On 26 November 2025, the Chancellor delivered the government’s latest Budget. Here’s a breakdown of the main pension points and what they could mean for you.

Salary sacrifice

If you're currently contributing to your PSPS pension using Pensions Plus, you should be aware of the changes to something called salary sacrifice (also known as salary exchange).

In a salary sacrifice arrangement like Pensions Plus, instead of paying pension contributions from your wages, your gross salary is reduced by the cost of the benefit. The amount then becomes a direct payment from your employer to your pension scheme. This means you don't have to pay National Insurance on your pension contributions.

From April 2029, any salary sacrifice contributions you make over £2,000 for each tax year will be paid as ordinary employee contributions. This will mean you won't make National Insurance savings on contributions above that threshold.

Worked examples

If you earn under £40,000 a year and pay in 5% or less to your pension scheme using salary sacrifice, there won’t be any change to how much you pay, because your contributions would fall below the £2,000 annual threshold.

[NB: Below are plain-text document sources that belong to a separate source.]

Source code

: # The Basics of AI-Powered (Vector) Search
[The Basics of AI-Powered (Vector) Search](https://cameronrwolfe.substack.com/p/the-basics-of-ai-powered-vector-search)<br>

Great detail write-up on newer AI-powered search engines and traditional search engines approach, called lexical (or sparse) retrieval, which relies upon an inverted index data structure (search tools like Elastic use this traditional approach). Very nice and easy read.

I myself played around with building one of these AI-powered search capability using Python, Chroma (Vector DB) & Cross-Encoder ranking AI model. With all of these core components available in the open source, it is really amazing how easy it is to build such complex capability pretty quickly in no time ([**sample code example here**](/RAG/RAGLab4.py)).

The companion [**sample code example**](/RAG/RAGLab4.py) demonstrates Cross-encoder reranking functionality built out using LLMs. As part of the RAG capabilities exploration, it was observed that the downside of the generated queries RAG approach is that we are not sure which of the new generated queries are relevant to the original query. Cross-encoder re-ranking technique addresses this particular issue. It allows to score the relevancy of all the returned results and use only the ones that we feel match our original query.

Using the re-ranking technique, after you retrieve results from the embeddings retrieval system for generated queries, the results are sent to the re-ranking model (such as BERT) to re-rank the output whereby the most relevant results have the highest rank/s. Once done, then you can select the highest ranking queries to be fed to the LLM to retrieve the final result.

If you earn £50,000 a year, and you and your employer both pay 5% in contributions, from April 2029 you would have to pay £40 a year extra in National Insurance contributions, and your employer would pay an extra £75.

You can download a guide to Pensions Plus to find out more about how it works. Note that the guide currently reflects the position up to April 2029. We will publish an updated version in due course.

Other Budget takeaways

There had been rumours in the run-up to the Budget that the option to take up to 25% of your pension benefits as a tax-free cash sum at retirement could be removed. This did not happen, and the rules around tax-free cash remain unchanged.

The State Pension will increase by 4.8% from April 2026, in keeping with the government's 'Triple Lock' promise, which guarantees that it will rise each year by the highest of inflation, wage growth, or a figure of 2.5%.